While retirement ages have been rising recently, 50% of people retiring earlier than expected, with an average gap of approximately three years. Therefore, given the significant percentage of people who are retiring early, it’s important to know who is most at risk of retiring earlier than expected.
Retiring early can wreak havoc on a retirement plan. It gives you one less year to save, one less year for your assets to grow, one more year to fund retirement, and will likely mean you’ll have to claim Social Security benefits one year earlier.
The impact for those planning to retire after age 61 was especially pronounced, where people tended to retire about a half-year early for each year after 61 they planned to retire. So, someone who thought she would retire at age 69 actually stopped working at age 65 (69 – 61 = 8 x 0.5 = 4, 69 – 4 = 65).
Lots of things can cause you to retire early–health problems, downsizing, having to care for a spouse or other family member, etc. Most of these things are difficult, if not impossible, to predict beforehand. Therefore, given the significant negative impact retiring early can have on your standard of living in retirement, it’s worth considering a few pre-emptive moves:
- Be realistic about your timetable. Don’t just pick an age for planning purposes because it means you can save less.

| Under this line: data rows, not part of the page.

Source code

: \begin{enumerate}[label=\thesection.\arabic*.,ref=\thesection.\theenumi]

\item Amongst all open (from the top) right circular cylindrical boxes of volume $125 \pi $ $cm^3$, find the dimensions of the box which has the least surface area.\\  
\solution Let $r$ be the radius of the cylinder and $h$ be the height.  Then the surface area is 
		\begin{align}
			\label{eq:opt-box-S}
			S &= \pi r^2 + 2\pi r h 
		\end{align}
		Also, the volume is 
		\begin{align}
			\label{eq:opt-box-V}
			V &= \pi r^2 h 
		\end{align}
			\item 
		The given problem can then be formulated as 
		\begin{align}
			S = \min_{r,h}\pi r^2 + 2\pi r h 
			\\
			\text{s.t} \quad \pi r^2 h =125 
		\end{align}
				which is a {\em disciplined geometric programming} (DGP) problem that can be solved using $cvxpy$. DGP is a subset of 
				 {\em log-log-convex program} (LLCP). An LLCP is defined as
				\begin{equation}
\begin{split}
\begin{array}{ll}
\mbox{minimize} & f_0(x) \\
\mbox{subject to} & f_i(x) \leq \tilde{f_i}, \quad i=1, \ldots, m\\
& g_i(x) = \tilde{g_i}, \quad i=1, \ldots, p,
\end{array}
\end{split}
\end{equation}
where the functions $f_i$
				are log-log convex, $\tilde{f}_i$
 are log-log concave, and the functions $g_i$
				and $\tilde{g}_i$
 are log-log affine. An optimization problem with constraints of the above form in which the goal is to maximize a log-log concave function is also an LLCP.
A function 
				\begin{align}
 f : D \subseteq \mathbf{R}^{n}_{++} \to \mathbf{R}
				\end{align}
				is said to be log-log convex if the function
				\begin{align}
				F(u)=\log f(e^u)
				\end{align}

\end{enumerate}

- Save more than you think you need to. Saving more–say 12% of your income, instead of 10%–will come in handy if you do end up retiring early.
- Create a “what if” plan. When running any kind of retirement projection, do an additional “what if” projection that incorporates retiring two or three years early. Then, ask yourself how financially secure you’d feel going forward if this came to pass.
Signs you are ready to retire early
- You’re emotionally ready to quit working.
- You can live on your retirement budget.
- You have reliable health insurance. Medicare doesn’t kick in until age 65 and health insurance costs are rising faster than inflation, it’s important to have a reliable, consistent source of health insurance.
- Your children are financially independent.
- Your debts are (nearly) paid off.
- Your portfolio can withstand losses.
Financial advisors say how much you need to put away depends on the kind of lifestyle you want in retirement. A general rule of thumb is that you’ll need to replace 70% to 80% of your pre-retirement income to have a similar standard of living when you retire. So if you earn $100,000 a year, you’ll need roughly $80,000 in annual income.
Just as no two people live the same lifestyle with the same income, no two people will retire in exactly the same way. One couple might be perfectly comfortable with a retirement annual income of only $20,000. However, a single person might just as easily need triple that.